The User Guide section provides information necessary to setup and run NucleusRV. It is aimed at software developers writing software for NucleusRV.

The Developer Guide section gives detailed explanation of source code and different design decisions. It highlights contribution guidelines and will be helpful for people making changes to NucleusRV

Overview of NucleusRV

NucluesRV is an embedded 32 bit RISC-V core. It is written in Chisel and it implements base ISA I, compressed instructions C, multipy and divsion instructions M and floating point unit F.

NucleusRV User Guide

This user guide provides information necessary to setup and run NucluesRV. It is aimed at software developers writing software for NucleusRV and hardware developers integrating NucleusRV into a design

NucleusRV Developer Guide

This section gives detailed explanation of the source code and different design decision. It describes contribution guidelines and will be helpful for people making changes to NucleusRV code base.

Instruction Fetch

_images/if_module.svg — Instruction Fetch (IF) stage

The Instruction Fetch (IF) stage fetches one instruction from the memory, increments the PC and supplys the instruction to Instruction Decode (ID) stage. It serves one instruction per cycle.

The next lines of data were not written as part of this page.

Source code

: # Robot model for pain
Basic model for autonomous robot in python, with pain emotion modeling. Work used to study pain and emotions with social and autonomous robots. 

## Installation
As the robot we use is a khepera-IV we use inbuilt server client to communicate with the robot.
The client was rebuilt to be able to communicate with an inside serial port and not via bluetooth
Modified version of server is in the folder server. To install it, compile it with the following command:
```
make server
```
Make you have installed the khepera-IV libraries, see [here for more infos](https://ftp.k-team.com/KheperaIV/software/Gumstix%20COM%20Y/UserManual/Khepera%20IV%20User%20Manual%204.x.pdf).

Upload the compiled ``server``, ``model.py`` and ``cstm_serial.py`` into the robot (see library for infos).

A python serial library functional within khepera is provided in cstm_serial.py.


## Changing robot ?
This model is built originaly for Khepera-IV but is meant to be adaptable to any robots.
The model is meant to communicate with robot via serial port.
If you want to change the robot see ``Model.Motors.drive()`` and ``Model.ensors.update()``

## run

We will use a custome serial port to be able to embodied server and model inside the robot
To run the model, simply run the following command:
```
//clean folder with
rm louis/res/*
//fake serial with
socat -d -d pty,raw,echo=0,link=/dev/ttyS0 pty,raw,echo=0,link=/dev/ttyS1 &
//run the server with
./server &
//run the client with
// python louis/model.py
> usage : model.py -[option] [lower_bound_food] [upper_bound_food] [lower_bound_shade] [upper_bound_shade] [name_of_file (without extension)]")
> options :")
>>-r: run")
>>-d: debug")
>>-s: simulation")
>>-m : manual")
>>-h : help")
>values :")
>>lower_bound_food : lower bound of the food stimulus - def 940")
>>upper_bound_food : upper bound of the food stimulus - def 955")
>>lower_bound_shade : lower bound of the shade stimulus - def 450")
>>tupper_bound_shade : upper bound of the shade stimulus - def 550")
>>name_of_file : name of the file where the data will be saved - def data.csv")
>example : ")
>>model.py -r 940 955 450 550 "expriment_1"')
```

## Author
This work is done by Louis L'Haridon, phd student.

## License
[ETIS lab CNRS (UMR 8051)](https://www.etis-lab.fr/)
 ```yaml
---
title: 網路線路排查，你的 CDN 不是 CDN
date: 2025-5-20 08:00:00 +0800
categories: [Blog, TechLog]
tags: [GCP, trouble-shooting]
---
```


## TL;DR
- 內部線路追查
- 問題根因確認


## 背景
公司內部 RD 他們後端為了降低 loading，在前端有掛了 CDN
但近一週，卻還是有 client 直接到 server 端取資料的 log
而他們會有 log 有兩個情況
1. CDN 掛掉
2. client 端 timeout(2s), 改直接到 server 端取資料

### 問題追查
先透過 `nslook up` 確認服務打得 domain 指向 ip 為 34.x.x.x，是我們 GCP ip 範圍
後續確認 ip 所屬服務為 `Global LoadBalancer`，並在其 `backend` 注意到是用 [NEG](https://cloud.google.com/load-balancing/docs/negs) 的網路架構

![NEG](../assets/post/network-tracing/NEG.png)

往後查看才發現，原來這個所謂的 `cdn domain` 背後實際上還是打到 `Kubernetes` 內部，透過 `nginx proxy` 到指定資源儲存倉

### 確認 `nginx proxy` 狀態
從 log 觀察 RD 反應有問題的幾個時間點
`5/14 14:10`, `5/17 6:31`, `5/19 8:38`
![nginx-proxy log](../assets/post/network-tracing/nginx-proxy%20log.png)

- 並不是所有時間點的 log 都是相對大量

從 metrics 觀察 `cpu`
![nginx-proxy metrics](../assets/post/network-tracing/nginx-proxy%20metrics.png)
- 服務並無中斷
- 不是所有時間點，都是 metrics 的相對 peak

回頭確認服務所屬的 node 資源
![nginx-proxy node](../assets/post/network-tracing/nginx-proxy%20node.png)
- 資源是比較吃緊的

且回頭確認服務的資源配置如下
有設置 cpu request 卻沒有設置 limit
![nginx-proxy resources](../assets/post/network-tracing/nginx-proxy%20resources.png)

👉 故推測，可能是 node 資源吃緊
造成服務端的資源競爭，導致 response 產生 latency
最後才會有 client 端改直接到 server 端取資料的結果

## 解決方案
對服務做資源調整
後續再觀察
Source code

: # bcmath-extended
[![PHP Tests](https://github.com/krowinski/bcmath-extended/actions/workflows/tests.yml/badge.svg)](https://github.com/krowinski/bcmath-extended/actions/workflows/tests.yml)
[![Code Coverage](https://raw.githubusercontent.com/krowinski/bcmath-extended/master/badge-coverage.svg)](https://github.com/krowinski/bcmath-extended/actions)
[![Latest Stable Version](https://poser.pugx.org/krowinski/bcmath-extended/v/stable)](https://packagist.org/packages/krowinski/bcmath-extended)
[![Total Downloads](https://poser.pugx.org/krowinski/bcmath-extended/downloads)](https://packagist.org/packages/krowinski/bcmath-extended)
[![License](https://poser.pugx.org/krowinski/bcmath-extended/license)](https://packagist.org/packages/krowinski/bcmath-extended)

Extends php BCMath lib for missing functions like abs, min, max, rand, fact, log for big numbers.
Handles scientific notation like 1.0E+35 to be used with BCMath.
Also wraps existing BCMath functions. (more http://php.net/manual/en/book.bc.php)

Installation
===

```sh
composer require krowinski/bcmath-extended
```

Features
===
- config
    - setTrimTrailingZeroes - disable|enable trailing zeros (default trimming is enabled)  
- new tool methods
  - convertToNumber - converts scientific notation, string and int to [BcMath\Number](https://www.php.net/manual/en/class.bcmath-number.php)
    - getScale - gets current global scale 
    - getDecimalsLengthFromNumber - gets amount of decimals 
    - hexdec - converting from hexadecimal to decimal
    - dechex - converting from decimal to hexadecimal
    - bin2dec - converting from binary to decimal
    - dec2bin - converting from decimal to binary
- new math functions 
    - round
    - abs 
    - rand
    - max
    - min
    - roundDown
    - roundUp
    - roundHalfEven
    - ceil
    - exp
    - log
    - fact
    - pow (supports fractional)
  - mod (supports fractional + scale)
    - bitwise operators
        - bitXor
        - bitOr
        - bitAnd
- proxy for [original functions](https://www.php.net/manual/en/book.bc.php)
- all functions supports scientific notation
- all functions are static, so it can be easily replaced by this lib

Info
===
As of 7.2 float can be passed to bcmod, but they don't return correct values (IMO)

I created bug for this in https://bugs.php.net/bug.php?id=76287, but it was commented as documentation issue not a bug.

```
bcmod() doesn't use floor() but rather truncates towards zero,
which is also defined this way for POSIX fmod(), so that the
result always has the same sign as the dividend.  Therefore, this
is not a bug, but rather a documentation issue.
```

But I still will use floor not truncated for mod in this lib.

The core supports misaligned instruction address by allowing the program counter to increment by 2. This happens when a compressed instruction is encountered. The is_comp signal denotes that whehter we have received compressed instruction.

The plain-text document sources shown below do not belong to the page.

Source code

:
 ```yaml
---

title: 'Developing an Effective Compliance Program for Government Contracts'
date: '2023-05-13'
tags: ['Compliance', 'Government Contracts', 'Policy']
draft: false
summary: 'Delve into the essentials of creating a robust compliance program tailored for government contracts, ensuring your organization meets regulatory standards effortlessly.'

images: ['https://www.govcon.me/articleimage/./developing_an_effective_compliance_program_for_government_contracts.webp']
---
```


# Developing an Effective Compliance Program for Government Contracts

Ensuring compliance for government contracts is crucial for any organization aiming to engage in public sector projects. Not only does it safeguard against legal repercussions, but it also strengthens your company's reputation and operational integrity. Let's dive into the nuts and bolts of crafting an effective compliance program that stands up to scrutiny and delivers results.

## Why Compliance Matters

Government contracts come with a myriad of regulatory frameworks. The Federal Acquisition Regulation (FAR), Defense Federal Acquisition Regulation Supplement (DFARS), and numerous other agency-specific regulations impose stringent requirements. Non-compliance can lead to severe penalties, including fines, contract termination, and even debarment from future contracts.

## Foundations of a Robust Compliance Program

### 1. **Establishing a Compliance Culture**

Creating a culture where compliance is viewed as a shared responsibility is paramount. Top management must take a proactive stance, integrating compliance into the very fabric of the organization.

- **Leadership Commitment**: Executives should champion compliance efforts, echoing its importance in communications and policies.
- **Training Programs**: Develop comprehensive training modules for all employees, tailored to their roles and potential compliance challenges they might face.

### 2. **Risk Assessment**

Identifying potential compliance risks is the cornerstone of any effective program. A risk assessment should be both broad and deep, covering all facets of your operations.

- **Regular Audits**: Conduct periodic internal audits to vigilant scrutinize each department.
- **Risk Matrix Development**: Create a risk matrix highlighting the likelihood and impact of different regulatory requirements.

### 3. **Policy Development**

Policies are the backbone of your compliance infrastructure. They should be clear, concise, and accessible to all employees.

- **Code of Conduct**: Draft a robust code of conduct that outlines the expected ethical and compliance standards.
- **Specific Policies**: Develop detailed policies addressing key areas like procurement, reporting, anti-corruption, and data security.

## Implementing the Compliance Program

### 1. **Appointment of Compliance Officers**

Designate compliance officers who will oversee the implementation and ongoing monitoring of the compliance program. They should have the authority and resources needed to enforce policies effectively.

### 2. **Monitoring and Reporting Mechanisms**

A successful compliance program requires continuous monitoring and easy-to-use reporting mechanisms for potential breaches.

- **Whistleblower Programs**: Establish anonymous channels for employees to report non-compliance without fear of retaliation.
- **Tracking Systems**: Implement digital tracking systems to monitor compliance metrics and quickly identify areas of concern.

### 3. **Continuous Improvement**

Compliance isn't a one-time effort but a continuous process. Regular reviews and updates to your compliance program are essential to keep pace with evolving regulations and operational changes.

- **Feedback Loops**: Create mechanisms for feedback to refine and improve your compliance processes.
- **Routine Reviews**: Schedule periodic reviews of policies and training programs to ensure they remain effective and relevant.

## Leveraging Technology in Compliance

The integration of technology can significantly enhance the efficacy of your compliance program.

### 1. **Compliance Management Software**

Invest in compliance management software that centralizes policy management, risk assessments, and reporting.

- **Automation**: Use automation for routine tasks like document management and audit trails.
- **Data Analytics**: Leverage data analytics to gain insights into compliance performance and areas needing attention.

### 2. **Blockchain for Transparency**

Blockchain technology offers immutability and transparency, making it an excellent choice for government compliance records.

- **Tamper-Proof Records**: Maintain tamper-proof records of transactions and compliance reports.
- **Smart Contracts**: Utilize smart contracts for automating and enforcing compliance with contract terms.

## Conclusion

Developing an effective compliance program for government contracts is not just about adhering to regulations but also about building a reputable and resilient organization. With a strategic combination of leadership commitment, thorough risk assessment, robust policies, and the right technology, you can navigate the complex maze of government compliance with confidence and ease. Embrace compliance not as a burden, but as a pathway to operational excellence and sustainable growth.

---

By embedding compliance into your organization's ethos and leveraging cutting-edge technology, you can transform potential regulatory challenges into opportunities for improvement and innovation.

We cannot pass misaligned address that we may have ended up with after incrementing the program counter by 2 and thats where the Realigner module comes in. This module takes as input the instruction address (PC) and corresponding instruction and make sures that instruction address (PC) is word aligned. The module operates as follows: If the address is aligned, it is passed to instruction memory to fetch the instruction as is. If it is misaligned, the state machine performs the following actions:

Store the upper half-word of current instruction, halt the PC for one cycle, and send the address to the next instruction. Meanwhile, NOP will be fed to the core.
After one cycle, when the instruction arrives, the lower half-word of this instruction is concatenated with the previously stored upper-half word. And this new instruction will be fed to the core.

The instruction is then passed to Compressed Decoder which decodes the 16 bit instruction instruction into its equivalent 32 bit instruction and also sets the is_comp flag. The next pc address is calculated on the basis of this flag, that is, it increments by 2 if it is true and by 4 if false.

The calculations for jump and branch addresses are done in Instruction Decode stage and then passed to Instruction fetch when the branch is taken.